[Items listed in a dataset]
========================
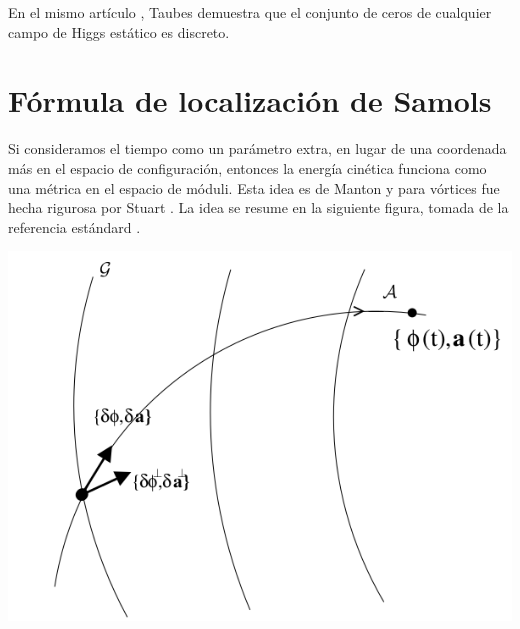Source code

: \documentclass[spanish]{amsart}
\begin{document}
En el mismo artículo \cite{taubes1980}, Taubes demuestra que el
conjunto de ceros de cualquier campo de Higgs estático es discreto.

\section{Fórmula de localización de Samols}
\label{sec:samols-localization-formula}

Si consideramos el tiempo como un parámetro extra, en lugar de una
coordenada más en el espacio de configuración, entonces la energía
cinética funciona como una métrica en el espacio de móduli. Esta idea
es de Manton \cite{manton198254} y para vórtices fue hecha rigurosa
por Stuart \cite{stuart1994dynamics}. La idea se resume en la
siguiente figura, tomada de la referencia estándard
\cite{manton2004topological}.

\begin{center}
  \includegraphics[width=0.3\linewidth]{img/mantons-idea}
\end{center}
\end{document}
========================
#### ACTION ITEM
Look for the line that contains "siguiente figura, tomada" in the entries above. Set it down, along with all later lines, exactly as written.

#### ANSWER SECTION
siguiente figura, tomada de la referencia estándard
\cite{manton2004topological}.

\begin{center}
  \includegraphics[width=0.3\linewidth]{img/mantons-idea}
\end{center}
\end{document}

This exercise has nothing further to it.